# How to integrate postfix, spamassassin, amavis and razor?

## Thiemo

Hi,

maybe a stupid question. How do I integrate those tools? I first emerged postfix, then amavis, afterwards spamassassin and finally razor.

But how to make them cooperate? I don't assume they do out of the emerge.

I searched the fora but only found posts that those are cool pieces of software and work together.

I also searched the respective homepages to no avail.

Anybody a hint?

Cheers

Thiemo

----------

## kashani

This should get you most of the way there and provide a framework for the rest.

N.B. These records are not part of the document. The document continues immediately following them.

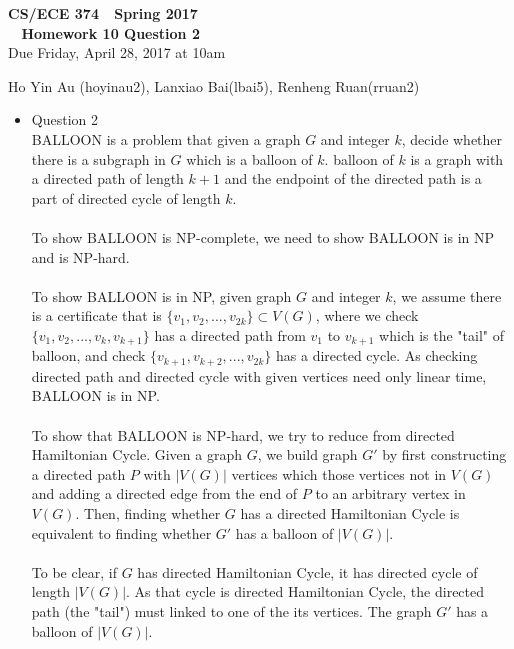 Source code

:\documentclass[11pt]{article}
\begin{document}
\begin{center}
\Large\textbf{CS/ECE 374 \,\decosix\,  Spring 2017}%
\\
\LARGE\textbf{\decothreeleft~ Homework 10 Question 2 ~\decothreeright}%
\\[0.5ex]
\large Due Friday, April 28, 2017 at 10am
\end{center}

\begin{center}


\begin{Large}
Ho Yin Au (hoyinau2), Lanxiao Bai(lbai5), Renheng Ruan(rruan2)
\end{Large}
\end{center}

\begin{itemize}
	\item	Question 2\\
	BALLOON is a problem that given a graph $G$ and integer $k$, decide whether there is a subgraph in $G$ which is a balloon of $k$. balloon of $k$ is a graph with a directed path of length $k+1$ and the endpoint of the directed path is a part of directed cycle of length $k$.\\ \\ 
	To show BALLOON is NP-complete, we need to show BALLOON is in NP and is NP-hard.\\ \\ 
	To show BALLOON is in NP, given graph $G$ and integer $k$, we assume there is a certificate that is $\{ v_1, v_2, ... , v_{2k} \} \subset V(G)$, where we check $\{ v_1, v_2, ... , v_k, v_{k+1} \}$ has a directed path from $v_1$ to $v_{k+1}$ which is the "tail" of balloon, and check $\{ v_{k+1}, v_{k+2}, ... , v_{2k} \}$ has a directed cycle. As checking directed path and directed cycle with given vertices need only linear time, BALLOON is in NP.\\ \\ 
	To show that BALLOON is NP-hard, we try to reduce from directed Hamiltonian Cycle. Given a graph $G$, we build graph $G'$ by first constructing a directed path $P$ with $|V(G)|$ vertices which those vertices not in $V(G)$ and adding a directed edge from the end of $P$ to an arbitrary vertex in $V(G)$. Then, finding whether $G$ has a directed Hamiltonian Cycle is equivalent to finding whether $G'$ has a balloon of $|V(G)|$.\\ \\ 
	To be clear, if $G$ has directed Hamiltonian Cycle, it has directed cycle of length $|V(G)|$. As that cycle is directed Hamiltonian Cycle, the directed path (the "tail") must linked to one of the its vertices. The graph $G'$ has a balloon of $|V(G)|$.\\ \\ 

\end{itemize}
\end{document}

http://advosys.ca/papers/postfix-filtering.html

Ramin

----------

## Thiemo

Thanks, kashani, for your hint. With your url I managed to do the job, though I haven't integrated razor. However, as a by-product I made an ebuild for anomy-sanitizer from http://mailtools.anomy.net/

Cheers,

Thiemo

----------

## ukRulez

Hi,

is it in the ports collection? Looks exactly what I need...

 *Thiemo wrote:*   

> However, as a by-product I made an ebuild for anomy-sanitizer from http://mailtools.anomy.net/

 

----------

## Thiemo

Hi,

 *Quote:*   

> is it in the ports collection? Looks exactly what I need...

 

Please see https://bugs.gentoo.org/show_bug.cgi?id=22008

Cheers,

Thiemo

----------

## meulie

 *kashani wrote:*   

> This should get you most of the way there and provide a framework for the rest.
> 
> http://advosys.ca/papers/postfix-filtering.html
> 
> Ramin

 

Am I the only one who can't access that link...?    :Question: 

Greetz,

   Evert

----------

## Thiemo

Works perfecly well for me.

----------

## meulie

Yup, now it works here as well... I guess something between their system and my system was influenced by the power blackout...    :Rolling Eyes: 

----------